Lines containing the word "property" in the data below: say how many, with no other text.

Excerpts from a dataset
——
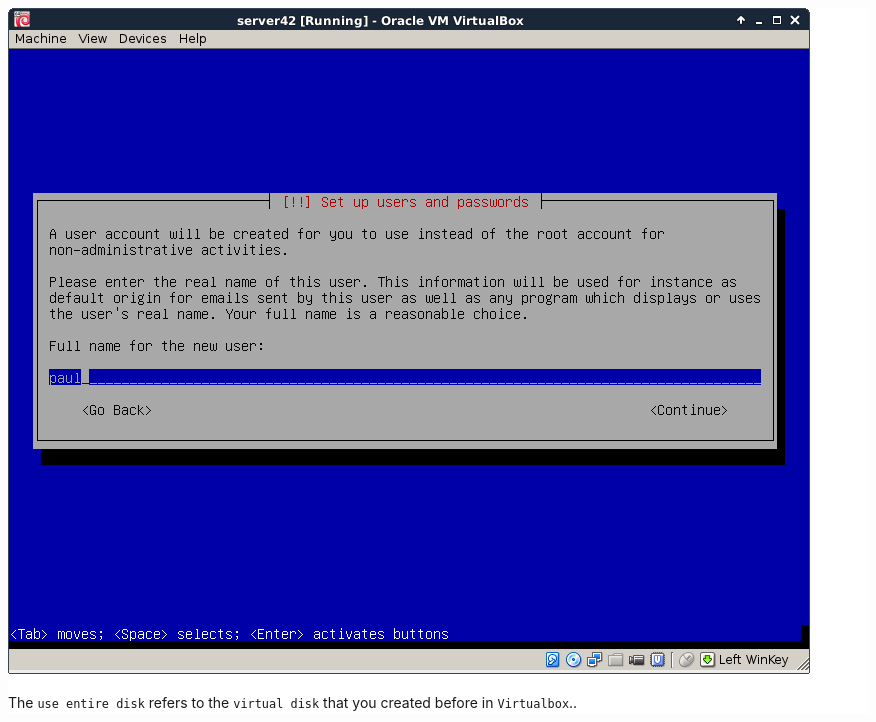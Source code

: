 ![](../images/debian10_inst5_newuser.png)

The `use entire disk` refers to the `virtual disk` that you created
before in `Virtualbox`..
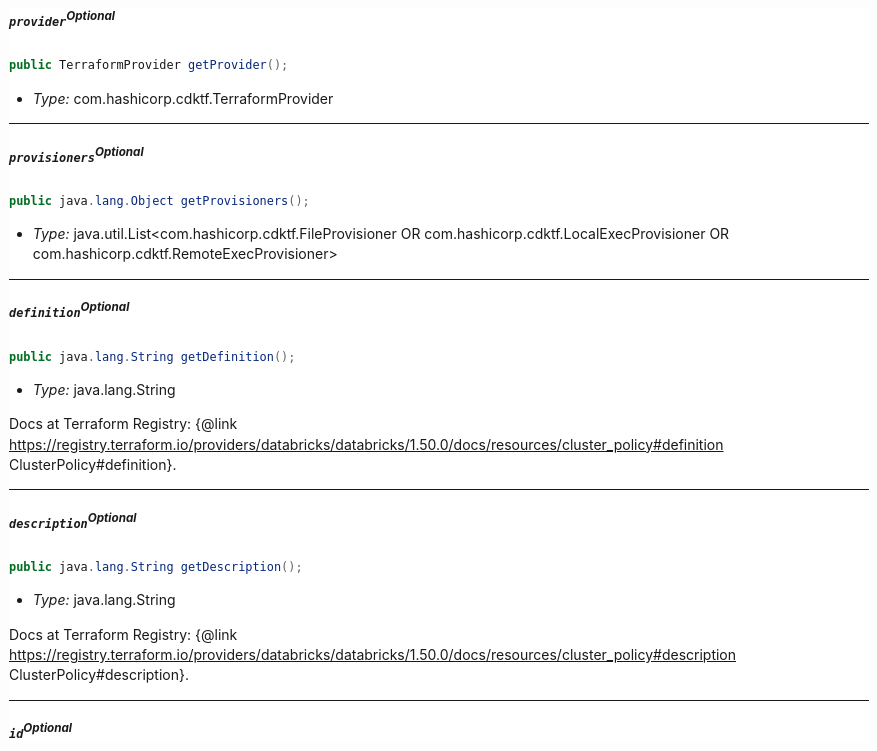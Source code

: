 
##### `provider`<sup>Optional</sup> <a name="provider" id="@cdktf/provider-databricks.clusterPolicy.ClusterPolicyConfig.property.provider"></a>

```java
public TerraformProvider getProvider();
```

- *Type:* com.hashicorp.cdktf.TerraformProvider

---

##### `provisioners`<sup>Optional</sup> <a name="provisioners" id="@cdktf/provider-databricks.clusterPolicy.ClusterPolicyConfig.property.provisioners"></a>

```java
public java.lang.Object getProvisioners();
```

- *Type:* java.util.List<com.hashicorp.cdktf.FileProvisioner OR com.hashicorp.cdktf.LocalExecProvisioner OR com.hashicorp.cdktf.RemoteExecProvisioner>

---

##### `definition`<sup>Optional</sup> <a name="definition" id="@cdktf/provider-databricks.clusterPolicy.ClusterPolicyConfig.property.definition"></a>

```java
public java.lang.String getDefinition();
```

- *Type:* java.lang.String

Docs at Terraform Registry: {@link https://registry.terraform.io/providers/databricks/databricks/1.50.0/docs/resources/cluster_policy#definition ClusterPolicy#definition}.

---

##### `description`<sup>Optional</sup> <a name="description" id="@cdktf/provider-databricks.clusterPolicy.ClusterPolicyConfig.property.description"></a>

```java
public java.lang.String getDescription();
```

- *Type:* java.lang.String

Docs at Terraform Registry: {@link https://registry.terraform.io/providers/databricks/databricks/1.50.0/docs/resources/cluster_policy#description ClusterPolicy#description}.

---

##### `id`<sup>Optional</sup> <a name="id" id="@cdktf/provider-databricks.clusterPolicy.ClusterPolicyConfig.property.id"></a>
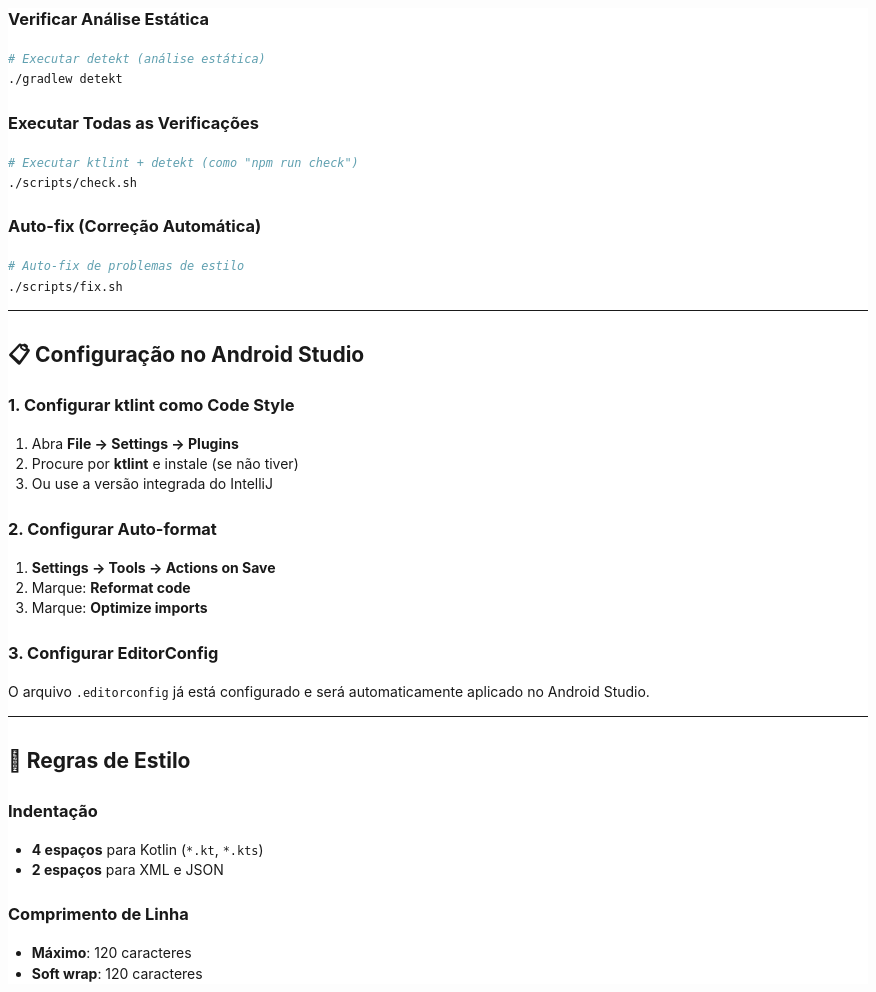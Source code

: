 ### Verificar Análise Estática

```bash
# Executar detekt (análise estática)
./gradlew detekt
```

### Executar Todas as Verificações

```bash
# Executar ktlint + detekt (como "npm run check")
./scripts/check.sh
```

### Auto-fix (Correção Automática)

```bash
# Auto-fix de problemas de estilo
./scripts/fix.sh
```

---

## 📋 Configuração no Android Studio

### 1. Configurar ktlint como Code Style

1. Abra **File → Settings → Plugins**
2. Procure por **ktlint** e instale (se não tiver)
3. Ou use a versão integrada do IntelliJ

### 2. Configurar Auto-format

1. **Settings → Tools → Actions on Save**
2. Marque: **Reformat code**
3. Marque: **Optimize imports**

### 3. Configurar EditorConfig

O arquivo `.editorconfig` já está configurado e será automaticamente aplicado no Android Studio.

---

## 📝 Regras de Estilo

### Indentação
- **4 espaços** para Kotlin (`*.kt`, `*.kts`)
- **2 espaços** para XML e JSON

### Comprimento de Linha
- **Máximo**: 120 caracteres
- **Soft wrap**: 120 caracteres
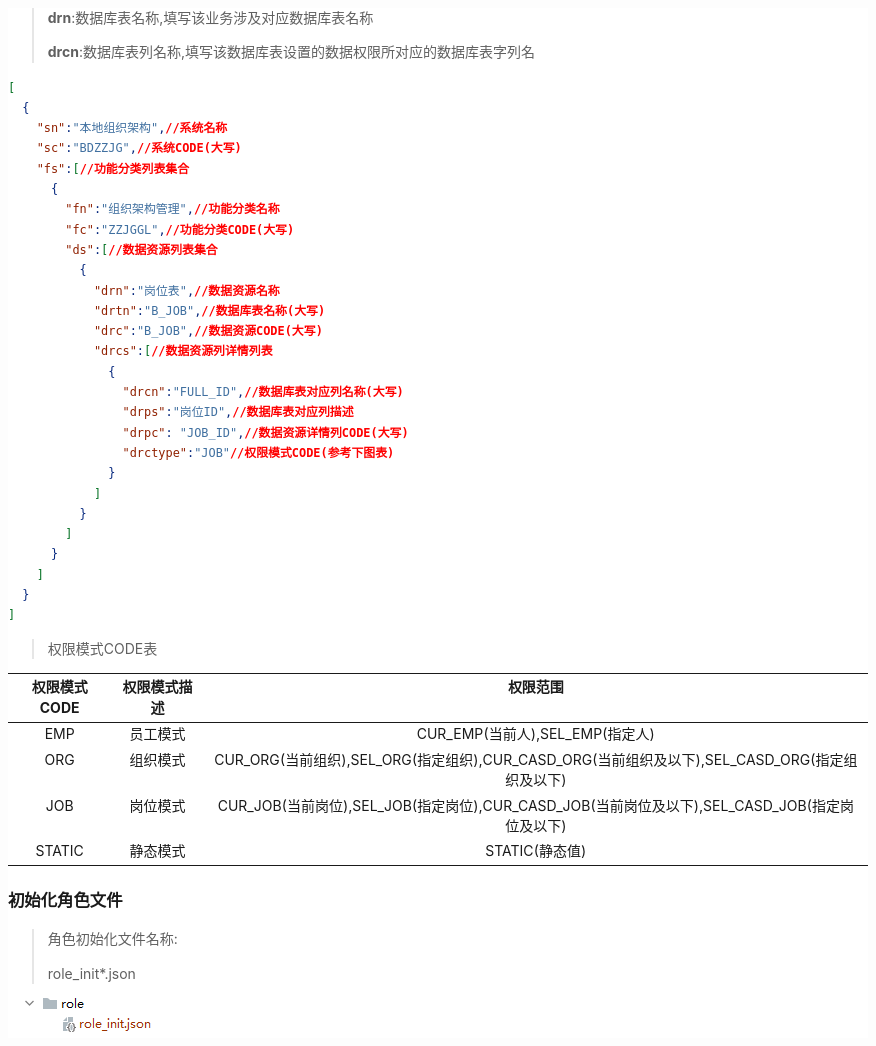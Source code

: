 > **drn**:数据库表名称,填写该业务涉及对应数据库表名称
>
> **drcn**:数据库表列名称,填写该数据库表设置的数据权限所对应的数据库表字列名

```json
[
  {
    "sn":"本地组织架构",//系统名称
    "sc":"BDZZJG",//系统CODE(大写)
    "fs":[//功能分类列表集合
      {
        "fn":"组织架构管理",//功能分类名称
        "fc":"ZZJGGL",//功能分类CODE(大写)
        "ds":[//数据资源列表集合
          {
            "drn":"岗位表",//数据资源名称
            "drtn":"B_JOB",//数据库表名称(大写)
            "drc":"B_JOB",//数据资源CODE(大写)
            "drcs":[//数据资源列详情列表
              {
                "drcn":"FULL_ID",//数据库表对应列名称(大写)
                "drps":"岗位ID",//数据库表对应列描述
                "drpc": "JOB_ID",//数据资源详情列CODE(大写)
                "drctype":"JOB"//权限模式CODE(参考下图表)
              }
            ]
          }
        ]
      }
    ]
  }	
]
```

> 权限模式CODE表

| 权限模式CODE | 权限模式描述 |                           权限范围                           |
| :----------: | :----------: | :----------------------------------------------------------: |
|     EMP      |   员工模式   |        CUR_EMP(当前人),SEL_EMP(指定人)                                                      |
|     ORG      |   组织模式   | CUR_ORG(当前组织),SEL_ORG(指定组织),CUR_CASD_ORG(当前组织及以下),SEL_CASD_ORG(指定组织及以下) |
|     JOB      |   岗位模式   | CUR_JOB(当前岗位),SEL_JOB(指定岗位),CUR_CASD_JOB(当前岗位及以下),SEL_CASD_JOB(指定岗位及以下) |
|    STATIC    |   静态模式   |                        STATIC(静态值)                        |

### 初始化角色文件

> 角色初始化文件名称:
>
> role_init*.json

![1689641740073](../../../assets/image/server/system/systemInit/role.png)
——
• OUTPUT FOR THIS TASK: 5